Prefix Query does not calculate relevance score. The only difference with prefix filter is that filters cache bitsets

Scan the entire inverted index, for example

  • The shorter the prefix, the more doc to process and the worse the performance. Use long prefixes whenever possible
Prefix search, how does it work?

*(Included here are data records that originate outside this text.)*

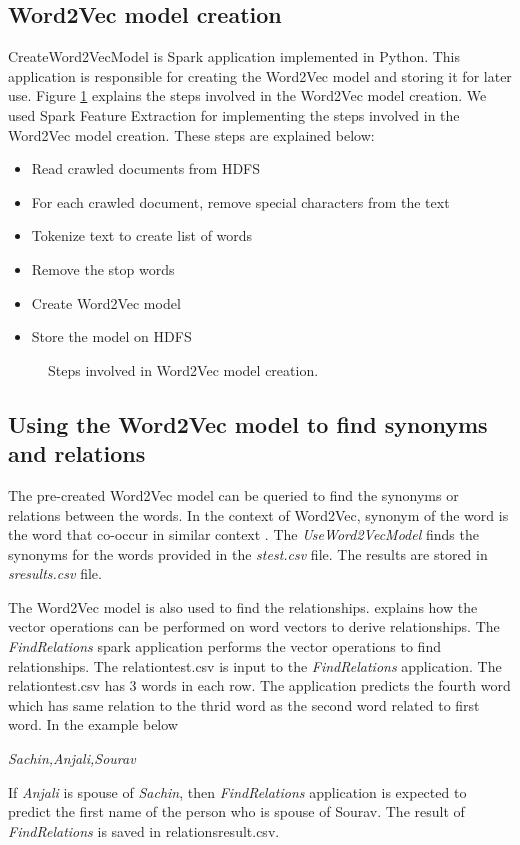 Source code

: \subsection{Word2Vec model creation} \label{createmodelsection}
CreateWord2VecModel is Spark application implemented in Python. This
application is responsible for creating the Word2Vec model and storing it for
 later use. Figure \ref{fig:word2vecmodelflow} explains the steps involved in
  the Word2Vec model creation. We used Spark Feature Extraction
  \cite{www-sparkml-features} for implementing the steps involved in the
  Word2Vec model creation. These steps are explained below:
  \begin{itemize}
  \item Read crawled documents from HDFS
  \item For each crawled document, remove special characters from the text
  \item Tokenize text to create list of words
  \item Remove the stop words
  \item Create Word2Vec model
  \item Store the model on HDFS
  \end{itemize}

\begin{figure}[htbp]
\centering
{}
\caption{Steps involved in Word2Vec model creation.}
\label{fig:word2vecmodelflow}
\end{figure}

\subsection{Using the Word2Vec model to find synonyms and relations}
\label{usemodel}

The pre-created Word2Vec model can be queried to find the synonyms or
relations between the words. In the context of Word2Vec, synonym of the word
is the word that co-occur in similar context \cite{Goldberg2014word2vecED}.
The \textit{UseWord2VecModel} finds the synonyms for the words provided in
 the
\textit{stest.csv} file. The results are stored in \textit{sresults.csv} file.

The Word2Vec model is also used to find the relationships.
\cite{www-tensorflow} explains how the vector operations can be performed on
word vectors to derive relationships. The \textit{FindRelations} spark
application
performs the vector operations to find relationships. The relationtest.csv is
 input to the \textit{FindRelations} application. The relationtest.csv has 3
  words in
  each row. The application predicts the fourth word which has same relation to
  the thrid word as the second word related to first word. In the example below

   \textit{Sachin,Anjali,Sourav}

If \textit{Anjali} is spouse of \textit{Sachin}, then \textit{FindRelations}
application is
expected to
 predict the first name of the person who is spouse of Sourav.
  The result of \textit{FindRelations} is saved in relationsresult.csv.



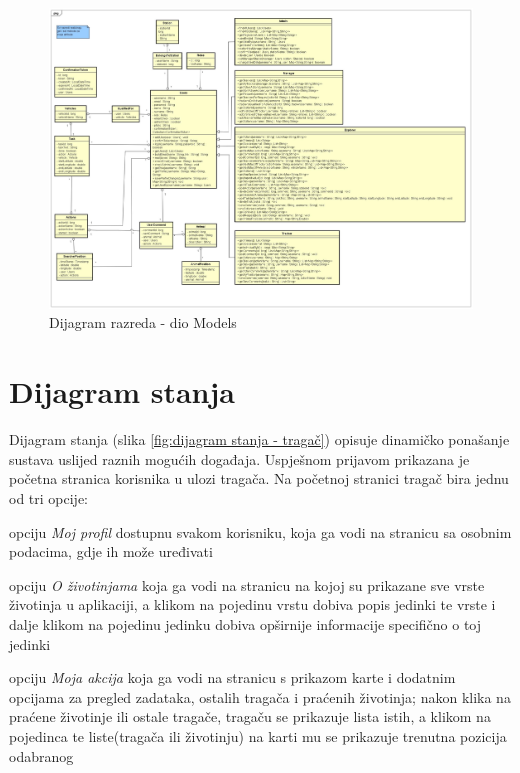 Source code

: 			\begin{figure}[H]
				\includegraphics[scale=0.15]{slike/klasni_dijagram_models.jpg}
				\centering
				\caption{Dijagram razreda - dio Models}
				\label{fig:models}
			\end{figure}
			
			
			
			\eject
		
		\section{Dijagram stanja}
			
			Dijagram stanja (slika \ref{fig:dijagram stanja - tragač}) opisuje dinamičko ponašanje sustava uslijed raznih mogućih
		događaja. Uspješnom prijavom prikazana je početna stranica korisnika u ulozi tragača. 
		Na početnoj stranici tragač bira jednu od tri opcije:
		\begin{packed_item}
		\item opciju \textit{Moj profil} dostupnu svakom korisniku, koja ga vodi na stranicu sa osobnim podacima, gdje ih može uređivati
		\item opciju \textit{O životinjama} koja ga vodi na stranicu na kojoj su prikazane sve vrste životinja u aplikaciji, a klikom na pojedinu vrstu dobiva popis jedinki te vrste i dalje klikom na pojedinu jedinku dobiva opširnije informacije specifično o toj jedinki
		\item opciju \textit{Moja akcija} koja ga vodi na stranicu s prikazom karte i dodatnim opcijama za pregled zadataka, ostalih tragača i praćenih životinja; nakon klika na praćene životinje ili ostale tragače, tragaču se prikazuje lista istih, a klikom na pojedinca te liste(tragača ili životinju) na karti mu se prikazuje trenutna pozicija odabranog
		\end{packed_item}

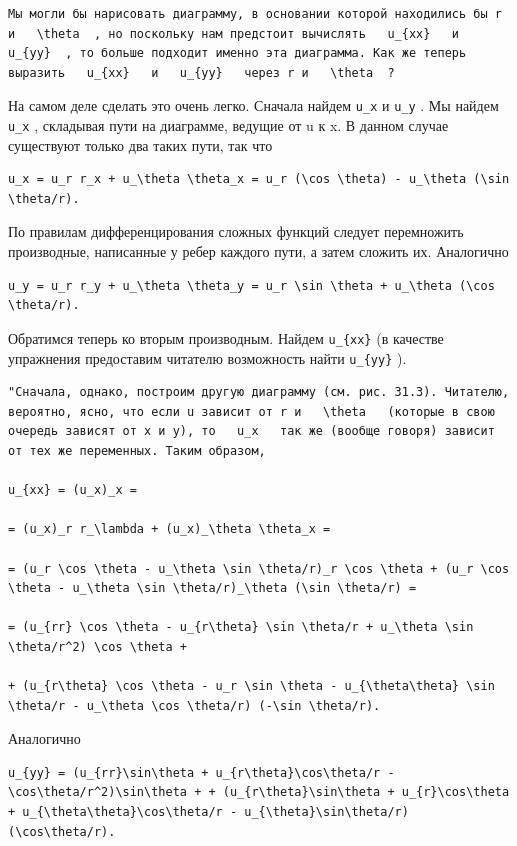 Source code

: \documentclass[
  ukrainian,
]{article}
\begin{document}
\begin{verbatim}
Мы могли бы нарисовать диаграмму, в основании которой находились бы r и   \theta  , но поскольку нам предстоит вычислять   u_{xx}   и   u_{yy}  , то больше подходит именно эта диаграмма. Как же теперь выразить   u_{xx}   и   u_{yy}   через r и   \theta  ?
\end{verbatim}

На самом деле сделать это очень легко. Сначала найдем \texttt{u\_x} и
\texttt{u\_y} . Мы найдем \texttt{u\_x} , складывая пути на диаграмме,
ведущие от u к x. В данном случае существуют только два таких пути, так
что

\begin{verbatim}
u_x = u_r r_x + u_\theta \theta_x = u_r (\cos \theta) - u_\theta (\sin \theta/r).
\end{verbatim}

По правилам дифференцирования сложных функций следует перемножить
производные, написанные у ребер каждого пути, а затем сложить их.
Аналогично

\begin{verbatim}
u_y = u_r r_y + u_\theta \theta_y = u_r \sin \theta + u_\theta (\cos \theta/r).
\end{verbatim}

Обратимся теперь ко вторым производным. Найдем \texttt{u\_\{xx\}} (в
качестве упражнения предоставим читателю возможность найти
\texttt{u\_\{yy\}} ).

\begin{verbatim}
"Сначала, однако, построим другую диаграмму (см. рис. 31.3). Читателю, вероятно, ясно, что если u зависит от r и   \theta   (которые в свою очередь зависят от x и y), то   u_x   так же (вообще говоря) зависит от тех же переменных. Таким образом,

u_{xx} = (u_x)_x =

= (u_x)_r r_\lambda + (u_x)_\theta \theta_x =

= (u_r \cos \theta - u_\theta \sin \theta/r)_r \cos \theta + (u_r \cos \theta - u_\theta \sin \theta/r)_\theta (\sin \theta/r) =

= (u_{rr} \cos \theta - u_{r\theta} \sin \theta/r + u_\theta \sin \theta/r^2) \cos \theta +

+ (u_{r\theta} \cos \theta - u_r \sin \theta - u_{\theta\theta} \sin \theta/r - u_\theta \cos \theta/r) (-\sin \theta/r).
\end{verbatim}

Аналогично

\begin{verbatim}
u_{yy} = (u_{rr}\sin\theta + u_{r\theta}\cos\theta/r - \cos\theta/r^2)\sin\theta + + (u_{r\theta}\sin\theta + u_{r}\cos\theta + u_{\theta\theta}\cos\theta/r - u_{\theta}\sin\theta/r)(\cos\theta/r).
\end{verbatim}
\end{document}
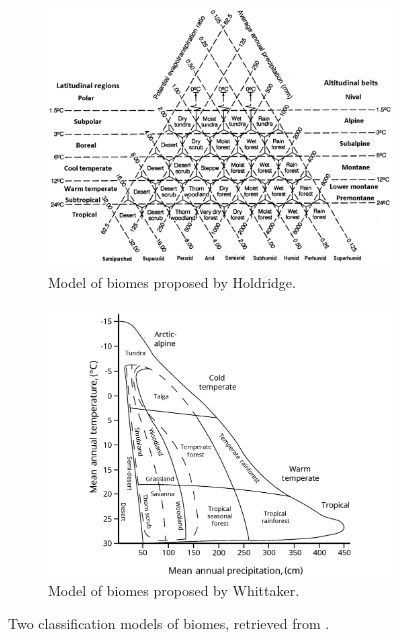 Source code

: \documentclass{article}
\begin{document}
\begin{figure}
    \centering
    \begin{subfigure}{0.45\linewidth}
        \includegraphics[width=\linewidth]{figures/biome_holdridge.png}
        \caption{Model of biomes proposed by Holdridge.}
        \label{fig:biome_holdridge}
    \end{subfigure}
    \hfill
    \begin{subfigure}{0.45\linewidth}
        \includegraphics[width=\linewidth]{figures/biome_whittaker.png}
        \caption{Model of biomes proposed by Whittaker.}
        \label{fig:biome_whittaker}
    \end{subfigure}

    \caption{Two classification models of biomes, retrieved from \cite{mucina_biome_2019}.}
    \label{fig:biome_schemes}
\end{figure}
\end{document}
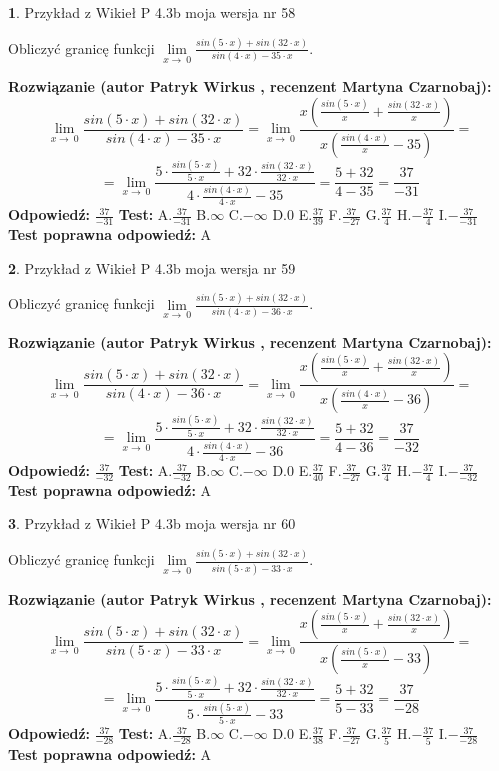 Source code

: \documentclass[12pt, a4paper]{article}
\theoremstyle{definition} %
\newtheorem{zad}{}
\newcommand{\zadStart}[1]{\begin{zad}#1\newline}
\newcommand{\zadStop}{\end{zad}}
\newcommand{\rozwStart}[2]{\noindent \textbf{Rozwiązanie (autor #1 , recenzent #2): }\newline}
\newcommand{\rozwStop}{\newline}
\newcommand{\odpStart}{\noindent \textbf{Odpowiedź:}\newline}
\newcommand{\odpStop}{\newline}
\newcommand{\testStart}{\noindent \textbf{Test:}\newline}
\newcommand{\testStop}{\newline}
\newcommand{\kluczStart}{\noindent \textbf{Test poprawna odpowiedź:}\newline}
\newcommand{\kluczStop}{\newline}
\begin{document}
\zadStart{Przykład z Wikieł P 4.3b moja wersja nr 58}


Obliczyć granicę funkcji $\lim\limits_{x\to\ 0}\frac{sin(5 \cdot x)+sin(32 \cdot x)}{sin(4 \cdot x)-35 \cdot x}$.
\zadStop
\rozwStart{Patryk Wirkus}{Martyna Czarnobaj}
$$\lim\limits_{x\to\ 0}\frac{sin(5 \cdot x)+sin(32 \cdot x)}{sin(4 \cdot x)-35 \cdot x}=\lim\limits_{x\to\ 0}\frac{x(\frac{sin(5 \cdot x)}{x}+\frac{sin(32 \cdot x)}{x})}{x(\frac{sin(4 \cdot x)}{x}-35)}=$$
$$=\lim\limits_{x\to\ 0}\frac{5 \cdot \frac{sin(5 \cdot x)}{5 \cdot x}+32 \cdot \frac{sin(32 \cdot x)}{32 \cdot x}}{4 \cdot \frac{sin(4 \cdot x)}{4 \cdot x}-35}=\frac{5+32}{4-35} = \frac{37}{-31}$$
\rozwStop
\odpStart
$\frac{37}{-31}$
\odpStop
\testStart
A.$\frac{37}{-31}$
B.$\infty$
C.$-\infty$
D.$0$
E.$\frac{37}{39}$
F.$\frac{37}{-27}$
G.$\frac{37}{4}$
H.$-\frac{37}{4}$
I.$-\frac{37}{-31}$
\testStop
\kluczStart
A
\kluczStop



\zadStart{Przykład z Wikieł P 4.3b moja wersja nr 59}


Obliczyć granicę funkcji $\lim\limits_{x\to\ 0}\frac{sin(5 \cdot x)+sin(32 \cdot x)}{sin(4 \cdot x)-36 \cdot x}$.
\zadStop
\rozwStart{Patryk Wirkus}{Martyna Czarnobaj}
$$\lim\limits_{x\to\ 0}\frac{sin(5 \cdot x)+sin(32 \cdot x)}{sin(4 \cdot x)-36 \cdot x}=\lim\limits_{x\to\ 0}\frac{x(\frac{sin(5 \cdot x)}{x}+\frac{sin(32 \cdot x)}{x})}{x(\frac{sin(4 \cdot x)}{x}-36)}=$$
$$=\lim\limits_{x\to\ 0}\frac{5 \cdot \frac{sin(5 \cdot x)}{5 \cdot x}+32 \cdot \frac{sin(32 \cdot x)}{32 \cdot x}}{4 \cdot \frac{sin(4 \cdot x)}{4 \cdot x}-36}=\frac{5+32}{4-36} = \frac{37}{-32}$$
\rozwStop
\odpStart
$\frac{37}{-32}$
\odpStop
\testStart
A.$\frac{37}{-32}$
B.$\infty$
C.$-\infty$
D.$0$
E.$\frac{37}{40}$
F.$\frac{37}{-27}$
G.$\frac{37}{4}$
H.$-\frac{37}{4}$
I.$-\frac{37}{-32}$
\testStop
\kluczStart
A
\kluczStop



\zadStart{Przykład z Wikieł P 4.3b moja wersja nr 60}


Obliczyć granicę funkcji $\lim\limits_{x\to\ 0}\frac{sin(5 \cdot x)+sin(32 \cdot x)}{sin(5 \cdot x)-33 \cdot x}$.
\zadStop
\rozwStart{Patryk Wirkus}{Martyna Czarnobaj}
$$\lim\limits_{x\to\ 0}\frac{sin(5 \cdot x)+sin(32 \cdot x)}{sin(5 \cdot x)-33 \cdot x}=\lim\limits_{x\to\ 0}\frac{x(\frac{sin(5 \cdot x)}{x}+\frac{sin(32 \cdot x)}{x})}{x(\frac{sin(5 \cdot x)}{x}-33)}=$$
$$=\lim\limits_{x\to\ 0}\frac{5 \cdot \frac{sin(5 \cdot x)}{5 \cdot x}+32 \cdot \frac{sin(32 \cdot x)}{32 \cdot x}}{5 \cdot \frac{sin(5 \cdot x)}{5 \cdot x}-33}=\frac{5+32}{5-33} = \frac{37}{-28}$$
\rozwStop
\odpStart
$\frac{37}{-28}$
\odpStop
\testStart
A.$\frac{37}{-28}$
B.$\infty$
C.$-\infty$
D.$0$
E.$\frac{37}{38}$
F.$\frac{37}{-27}$
G.$\frac{37}{5}$
H.$-\frac{37}{5}$
I.$-\frac{37}{-28}$
\testStop
\kluczStart
A
\kluczStop
\end{document}
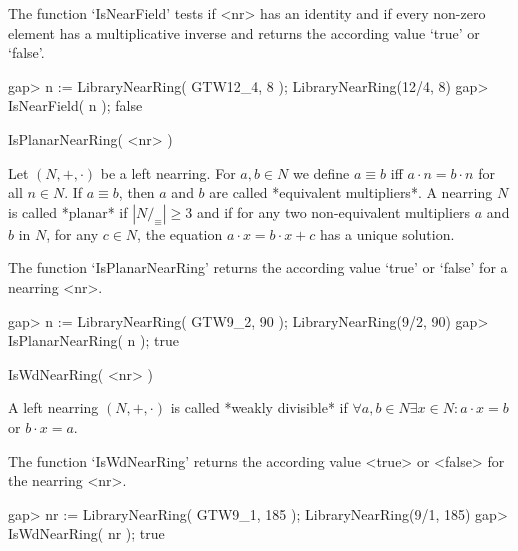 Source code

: The function `IsNearField' tests if <nr> has an identity and 
if every non-zero element has a multiplicative inverse and returns
the according value `true' or `false'.

\beginexample
     gap> n := LibraryNearRing( GTW12_4, 8 );
     LibraryNearRing(12/4, 8)
     gap> IsNearField( n );                        
     false    
\endexample

\>IsPlanarNearRing( <nr> )

Let $(N,+,\cdot)$ be a left nearring. For $a,b \in N$ we define $a \equiv b$
iff $a\cdot n = b\cdot n$ for all $n\in N$. If $a \equiv b$, then $a$ and $b$
are called *equivalent multipliers*.
A nearring $N$ is called *planar* if $| N/_{\equiv} | \ge 3$ and if 
for any two non-equivalent multipliers $a$ and $b$ in $N$, for any $c\in N$, 
the equation $a\cdot x = b\cdot x + c$ has a unique solution.

The function `IsPlanarNearRing' returns the according value `true' or
`false' for a nearring <nr>.

\beginexample
     gap> n := LibraryNearRing( GTW9_2, 90 );
     LibraryNearRing(9/2, 90)
     gap> IsPlanarNearRing( n );     
     true
\endexample

\>IsWdNearRing( <nr> )

A left nearring $(N,+,\cdot)$ is called *weakly divisible* if 
$\forall a,b\in N \exists x\in N : a\cdot x=b$ or $b\cdot x=a$. 

The function `IsWdNearRing' returns the according value <true> or <false> 
for the nearring <nr>.

\beginexample
     gap> nr := LibraryNearRing( GTW9_1, 185 );
     LibraryNearRing(9/1, 185)
     gap> IsWdNearRing( nr );
     true
\endexample







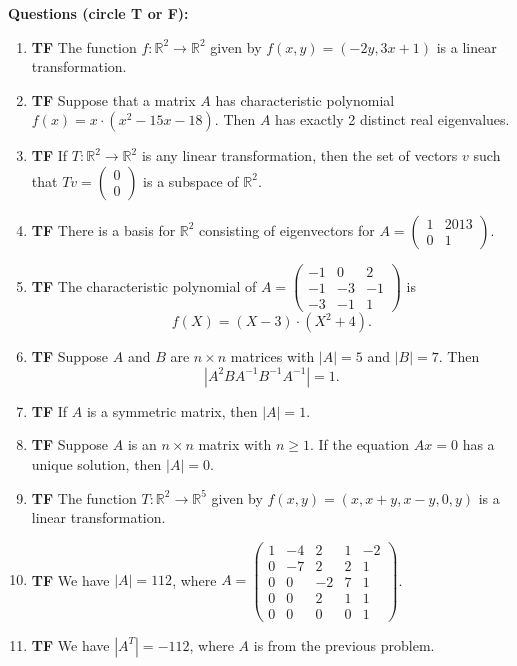 \documentclass[10pt]{article}
\newcommand{\tf}[1]{\item {\bf {\color{blue}\hspace{1em}T\hspace{1em}F}}\hspace{1em} #1}
\begin{document}
{\noindent\bf \color{red} Questions (circle T or F):}
\begin{enumerate}

\tf{The function $f:\mathbb{R}^2\to \mathbb{R}^2$ given by $f(x,y) = (-2y,3x+1)$ is
a linear transformation.}

\tf{Suppose that a matrix $A$ has characteristic polynomial $f(x) = x \cdot (x^{2} - 15x - 18)$.  Then $A$ has exactly 2 distinct real eigenvalues.}

\tf{If $T:\mathbb{R}^2 \to \mathbb{R}^2$ is any linear transformation, then the
set of vectors $v$ such that $Tv=\left(\begin{array}{r}
0 \\
0
\end{array}\right)$ is a subspace of $\mathbb{R}^2$.}

\tf{There is a basis for $\mathbb{R}^2$ consisting of eigenvectors for $A=\left(\begin{array}{rrr}1 & 2013 \\0 & 1\end{array}\right)$.}

\tf{The characteristic polynomial of $A=\left(\begin{array}{rrr}
-1 & 0 & 2 \\
-1 & -3 & -1 \\
-3 & -1 & 1
\end{array}\right)$ is $$f(X)=(X - 3) \cdot (X^{2} + 4).$$}

\tf{Suppose $A$ and $B$ are $n\times n$ matrices with $|A|=5$ and $|B|=7$.
Then $$|A^2BA^{-1}B^{-1}A^{-1}| = 1.$$}

\tf{If $A$ is a symmetric matrix, then $|A|=1$.}

\tf{Suppose $A$ is an $n\times n$ matrix with $n\geq 1$.  If the equation $Ax=0$ has a unique solution, then $|A|=0$.}

\tf{The function $T:\mathbb{R}^2\to \mathbb{R}^5$ given by $f(x,y) = (x,x+y,x-y,0,y)$ is
a linear transformation.}

\tf{We have $|A|=112$, where $A=\left(\begin{array}{rrrrr}
1 & -4 & 2 & 1 & -2 \\
0 & -7 & 2 & 2 & 1 \\
0 & 0 & -2 & 7 & 1 \\
0 & 0 & 2 & 1 & 1 \\
0 & 0 & 0 & 0 & 1
\end{array}\right)$.}

\tf{We have $|A^{T}|=-112$, where $A$ is from the previous problem.}


\end{enumerate}
\end{document}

Why is the performance poor?
  • match
  • C3-D0-KD345
  • C3-K5-DFG65
  • C4-I8-UI365

Full-text retrieval (each string needs to be split)

  • c3 doc1,doc2
  • d0
  • kd345
  • k5
  • dfg65
  • c4
  • i8
  • ui365

C3 –> scan inverted index –> once the scan reaches C3, it can stop, because there are only 2 doc with C3, it has been found –> there is no need to continue searching for other terms

Match performance tends to be high

  • Regardless of the word
  • C3-D0-KD345
  • C3-K5-DFG65
  • C4-I8-UI365

C3-k5-dfg65, and there may be many other strings with a prefix c3 –> You can’t stop scanning for a term with a prefix that matches c3. The search must continue until the entire inverted index has been scanned

Because in actual scenes, there may be some scenes that can not be solved by full-text retrieval

  • C3D0-KD345
  • C3K5-DFG65
  • C4I8-UI365

C3 –> match –> scan the entire inverted index, can you find it

C3 –> prefix only

Prefix performance is poor

Wildcard search

  • Similar to prefix search, it’s much more powerful
  • C3D0-KD345
  • C3K5-DFG65
  • C4I8-UI365

5 characters. -D Any character is 5

5? -*5: Wildcard to express the more complex semantics of fuzzy search

 GET /waws_index/waws_type/_search
 {
   "query": {
     "wildcard": {
       "title": {
         "value": "C? K*5"}}}} {"took": 8."timed_out": false,
   "_shards": {
     "total": 5."successful": 5."failed": 0
   },
   "hits": {
     "total": 1."max_score": 1."hits": [{"_index": "waws_index"."_type": "waws_type"."_id": "2"."_score": 1."_source": {
           "title": "C3K5-DFG65"}}]}}Copy the code
  • ? : Any character
  • * : contains 0 or any number of characters

Same poor performance, must scan the entire inverted index, ok

Regular search

 GET /waws_index/waws_type/_search 
 {
   "query": {
     "regexp": {
       "title": "C[0-9].+"}}} {"took": 11."timed_out": false,
   "_shards": {
     "total": 5."successful": 5."failed": 0
   },
   "hits": {
     "total": 3."max_score": 1."hits": [{"_index": "waws_index"."_type": "waws_type"."_id": "2"."_score": 1."_source": {
           "title": "C3K5-DFG65"}}, {"_index": "waws_index"."_type": "waws_type"."_id": "1"."_score": 1."_source": {
           "title": "C3D0-KD345"}}, {"_index": "waws_index"."_type": "waws_type"."_id": "3"."_score": 1."_source": {
           "title": "C4I8-UI365"}}]}}Copy the code
  • C[0-9].+

    • [0-9] : indicates a number in a specified range
    • [A-z] : letters in a specified range
    • . : one character
    • + : The preceding regular expression can occur once or more

Wildcard and Regexp, same as prefix, both scan the entire index and perform poorly

This is to introduce you to some advanced search syntax. In practice, don’t use it if you can. The performance is too poor.